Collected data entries
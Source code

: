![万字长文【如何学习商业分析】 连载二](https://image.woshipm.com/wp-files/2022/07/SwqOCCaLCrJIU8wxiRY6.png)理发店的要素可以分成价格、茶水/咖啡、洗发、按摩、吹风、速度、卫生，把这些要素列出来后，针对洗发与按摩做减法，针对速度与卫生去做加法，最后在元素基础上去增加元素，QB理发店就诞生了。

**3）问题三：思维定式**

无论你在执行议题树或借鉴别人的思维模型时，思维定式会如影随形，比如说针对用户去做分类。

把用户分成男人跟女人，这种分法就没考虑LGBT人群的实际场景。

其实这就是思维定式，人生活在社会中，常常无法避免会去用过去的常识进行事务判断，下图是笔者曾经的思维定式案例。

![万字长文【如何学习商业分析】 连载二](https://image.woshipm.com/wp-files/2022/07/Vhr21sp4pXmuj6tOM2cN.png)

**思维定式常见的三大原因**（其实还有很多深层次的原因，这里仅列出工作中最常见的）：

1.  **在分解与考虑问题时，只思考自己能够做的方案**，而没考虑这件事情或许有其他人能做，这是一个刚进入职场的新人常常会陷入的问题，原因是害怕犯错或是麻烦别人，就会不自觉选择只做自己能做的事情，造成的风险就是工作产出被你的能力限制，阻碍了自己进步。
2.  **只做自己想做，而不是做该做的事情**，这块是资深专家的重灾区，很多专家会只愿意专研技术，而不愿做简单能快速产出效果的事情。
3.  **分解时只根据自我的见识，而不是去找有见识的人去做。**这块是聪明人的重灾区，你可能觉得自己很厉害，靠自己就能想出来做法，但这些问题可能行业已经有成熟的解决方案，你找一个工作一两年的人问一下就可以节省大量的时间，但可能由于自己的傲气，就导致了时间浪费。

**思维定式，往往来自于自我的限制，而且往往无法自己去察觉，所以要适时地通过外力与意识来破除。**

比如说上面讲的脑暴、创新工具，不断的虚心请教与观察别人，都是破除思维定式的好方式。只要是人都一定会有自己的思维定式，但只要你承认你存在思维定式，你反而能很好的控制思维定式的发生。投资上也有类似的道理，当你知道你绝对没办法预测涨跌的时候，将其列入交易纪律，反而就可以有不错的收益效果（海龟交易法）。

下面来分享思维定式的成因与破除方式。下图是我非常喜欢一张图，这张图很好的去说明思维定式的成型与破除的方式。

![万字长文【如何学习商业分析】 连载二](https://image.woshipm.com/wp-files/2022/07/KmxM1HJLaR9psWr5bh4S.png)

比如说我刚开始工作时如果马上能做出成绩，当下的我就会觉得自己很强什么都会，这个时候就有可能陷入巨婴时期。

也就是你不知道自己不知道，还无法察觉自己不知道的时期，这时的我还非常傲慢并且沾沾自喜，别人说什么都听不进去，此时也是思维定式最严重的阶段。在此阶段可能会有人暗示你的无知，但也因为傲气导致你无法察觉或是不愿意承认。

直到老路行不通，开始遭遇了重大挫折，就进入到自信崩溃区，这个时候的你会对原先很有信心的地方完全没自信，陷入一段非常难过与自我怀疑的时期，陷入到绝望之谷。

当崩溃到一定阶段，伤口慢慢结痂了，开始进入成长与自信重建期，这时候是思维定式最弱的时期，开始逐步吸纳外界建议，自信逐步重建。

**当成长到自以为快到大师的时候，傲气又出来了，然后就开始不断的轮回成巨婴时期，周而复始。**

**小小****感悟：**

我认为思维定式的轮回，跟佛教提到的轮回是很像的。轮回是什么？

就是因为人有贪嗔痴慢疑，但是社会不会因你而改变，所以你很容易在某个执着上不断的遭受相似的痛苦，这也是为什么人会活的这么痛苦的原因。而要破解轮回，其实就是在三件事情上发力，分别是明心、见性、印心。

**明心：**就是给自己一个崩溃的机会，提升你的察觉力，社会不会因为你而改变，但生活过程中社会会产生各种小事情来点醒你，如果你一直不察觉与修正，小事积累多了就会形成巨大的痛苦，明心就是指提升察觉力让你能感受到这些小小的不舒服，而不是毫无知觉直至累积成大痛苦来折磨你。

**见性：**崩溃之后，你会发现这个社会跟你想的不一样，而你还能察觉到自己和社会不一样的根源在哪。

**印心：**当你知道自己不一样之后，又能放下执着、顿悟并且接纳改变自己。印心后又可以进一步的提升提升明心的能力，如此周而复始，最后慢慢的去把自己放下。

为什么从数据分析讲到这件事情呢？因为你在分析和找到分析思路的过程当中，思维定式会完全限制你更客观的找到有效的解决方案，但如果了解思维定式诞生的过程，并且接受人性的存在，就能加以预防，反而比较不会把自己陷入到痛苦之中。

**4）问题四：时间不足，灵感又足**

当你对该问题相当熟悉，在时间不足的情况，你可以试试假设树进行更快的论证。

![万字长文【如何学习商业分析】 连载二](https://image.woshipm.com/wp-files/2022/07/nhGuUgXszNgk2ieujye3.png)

#### Work required:
From the line with "我认为思维定式的轮回，跟佛教提到的轮回是很像的。轮回是什么？" through the last line of the records, set down every line exactly as written and leave out all others.

#### Response area:
我认为思维定式的轮回，跟佛教提到的轮回是很像的。轮回是什么？

就是因为人有贪嗔痴慢疑，但是社会不会因你而改变，所以你很容易在某个执着上不断的遭受相似的痛苦，这也是为什么人会活的这么痛苦的原因。而要破解轮回，其实就是在三件事情上发力，分别是明心、见性、印心。

**明心：**就是给自己一个崩溃的机会，提升你的察觉力，社会不会因为你而改变，但生活过程中社会会产生各种小事情来点醒你，如果你一直不察觉与修正，小事积累多了就会形成巨大的痛苦，明心就是指提升察觉力让你能感受到这些小小的不舒服，而不是毫无知觉直至累积成大痛苦来折磨你。

**见性：**崩溃之后，你会发现这个社会跟你想的不一样，而你还能察觉到自己和社会不一样的根源在哪。

**印心：**当你知道自己不一样之后，又能放下执着、顿悟并且接纳改变自己。印心后又可以进一步的提升提升明心的能力，如此周而复始，最后慢慢的去把自己放下。

为什么从数据分析讲到这件事情呢？因为你在分析和找到分析思路的过程当中，思维定式会完全限制你更客观的找到有效的解决方案，但如果了解思维定式诞生的过程，并且接受人性的存在，就能加以预防，反而比较不会把自己陷入到痛苦之中。

**4）问题四：时间不足，灵感又足**

当你对该问题相当熟悉，在时间不足的情况，你可以试试假设树进行更快的论证。

![万字长文【如何学习商业分析】 连载二](https://image.woshipm.com/wp-files/2022/07/nhGuUgXszNgk2ieujye3.png)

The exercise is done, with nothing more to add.